1. The Board or the Board audit committee must review, at least annually, the effectiveness of the Bank’s internal control system and processes by means of:

1. a.periodic discussions with Senior Management concerning the effectiveness of the internal control system;
2. b.a timely review of evaluations of internal controls made by Senior Management, internal auditors, and external auditors;
3. c.periodic efforts to ensure that Senior Management has promptly followed up on recommendations and concerns expressed by internal auditors and external auditors and the Central Bank on internal control weaknesses, and
4. d.a periodic review of the appropriateness of the Bank’s strategy and risk limits.

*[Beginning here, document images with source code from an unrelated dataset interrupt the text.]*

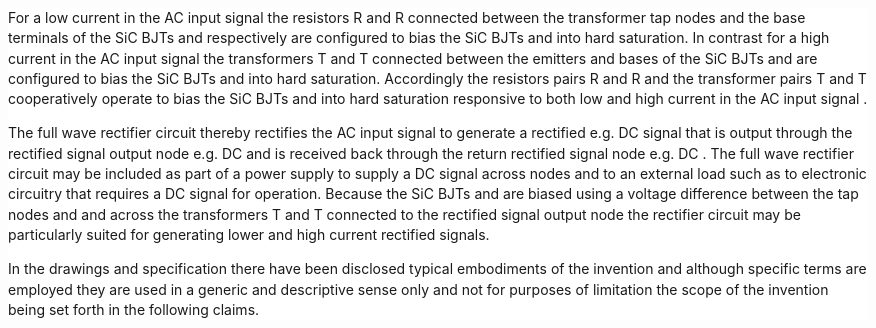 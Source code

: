 For a low current in the AC input signal the resistors R and R connected between the transformer tap nodes and the base terminals of the SiC BJTs and respectively are configured to bias the SiC BJTs and into hard saturation. In contrast for a high current in the AC input signal the transformers T and T connected between the emitters and bases of the SiC BJTs and are configured to bias the SiC BJTs and into hard saturation. Accordingly the resistors pairs R and R and the transformer pairs T and T cooperatively operate to bias the SiC BJTs and into hard saturation responsive to both low and high current in the AC input signal .

The full wave rectifier circuit thereby rectifies the AC input signal to generate a rectified e.g. DC signal that is output through the rectified signal output node e.g. DC and is received back through the return rectified signal node e.g. DC . The full wave rectifier circuit may be included as part of a power supply to supply a DC signal across nodes and to an external load such as to electronic circuitry that requires a DC signal for operation. Because the SiC BJTs and are biased using a voltage difference between the tap nodes and and across the transformers T and T connected to the rectified signal output node the rectifier circuit may be particularly suited for generating lower and high current rectified signals.

In the drawings and specification there have been disclosed typical embodiments of the invention and although specific terms are employed they are used in a generic and descriptive sense only and not for purposes of limitation the scope of the invention being set forth in the following claims.

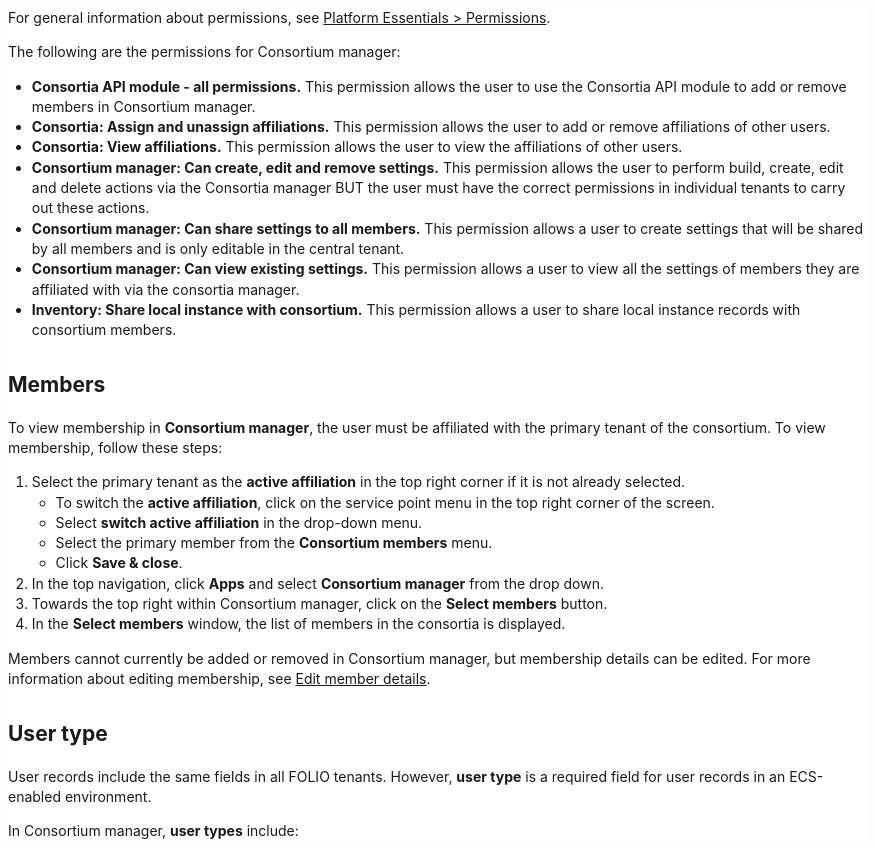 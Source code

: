 For general information about permissions, see [Platform Essentials > Permissions](../platform-essentials/permissions/).


The following are the permissions for Consortium manager:


* **Consortia API module - all permissions.** This permission allows the user to use the Consortia API module to add or remove members in Consortium manager. 
* **Consortia: Assign and unassign affiliations.** This permission allows the user to add or remove affiliations of other users.
* **Consortia: View affiliations.** This permission allows the user to view the affiliations of other users.
* **Consortium manager: Can create, edit and remove settings.** This permission allows the user to perform build, create, edit and delete actions via the Consortia manager BUT the user must have the correct permissions in individual tenants to carry out these actions.
* **Consortium manager: Can share settings to all members.** This permission allows a user to create settings that will be shared by all members and is only editable in the central tenant.
* **Consortium manager: Can view existing settings.** This permission allows a user to view all the settings of members they are affiliated with via the consortia manager.
* **Inventory: Share local instance with consortium.** This permission allows a user to share local instance records with consortium members.


## Members


To view membership in **Consortium manager**, the user must be affiliated with the primary tenant of the consortium. To view membership, follow these steps: 


1. Select the primary tenant as the **active affiliation** in the top right corner if it is not already selected. 
    - To switch the **active affiliation**, click on the service point menu in the top right corner of the screen.
    - Select **switch active affiliation** in the drop-down menu. 
    - Select the primary member from the **Consortium members** menu. 
    - Click **Save & close**.
2. In the top navigation, click **Apps** and select **Consortium manager** from the drop down.
3. Towards the top right within Consortium manager, click on the **Select members** button. 
4. In the **Select members** window, the list of members in the consortia is displayed. 


Members cannot currently be added or removed in Consortium manager, but membership details can be edited. For more information about editing membership, see [Edit member details](../settings/settings_consortium-manager/settings_consortium-manager/#edit-member-details). 


## User type


User records include the same fields in all FOLIO tenants. However, **user type** is a required field for user records in an ECS-enabled environment. 


In Consortium manager, **user types** include:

2. Banks’ internal controls must, at a minimum, address:

1. a.Organizational structure: definitions of duties and responsibilities including clear delegation of authority, such as loan approval limits, decision-making policies and processes and separation of critical functions, including but not limited to business origination, payments, reconciliation, risk management, accounting, audit and compliance;
2. b.Accounting and financial reporting policies and processes: reconciliation of accounts, control lists, information for management;
3. c.Checks and balances (or “four-eyes” principle): segregation of duties, cross-checking, dual control of assets, double signatures; and
4. d.Safeguarding assets and investments: physical control and computer access, measures for the prevention and early detection and reporting of misuse, such as fraud, embezzlement, unauthorized trading and computer intrusion.

3. The relationship between a Bank’s business units, the support and control functions and the internal audit function comprises the three lines of defence model:

1. a.The business units are the first line of defence. They undertake risks within assigned limits of risk exposure and are responsible and accountable for identifying, assessing and controlling the risks of their business.
2. b.The second line of defence includes the support and control functions, such as risk management, compliance, legal, human resources, finance, operations, and technology. Each of these functions, in close relationship with the business units, ensures that risks in the business units have been appropriately identified and managed. The business support and control functions work closely to help define strategy, implement Bank policies and procedures, and collect information to create a Bank-wide view of risks.
3. c.The third line of defence is the internal audit function that independently assesses the effectiveness of the processes created in the first and second lines of defence, and provides assurance on these processes.

4. The responsibility for internal control does not transfer from one line of defence to the next line.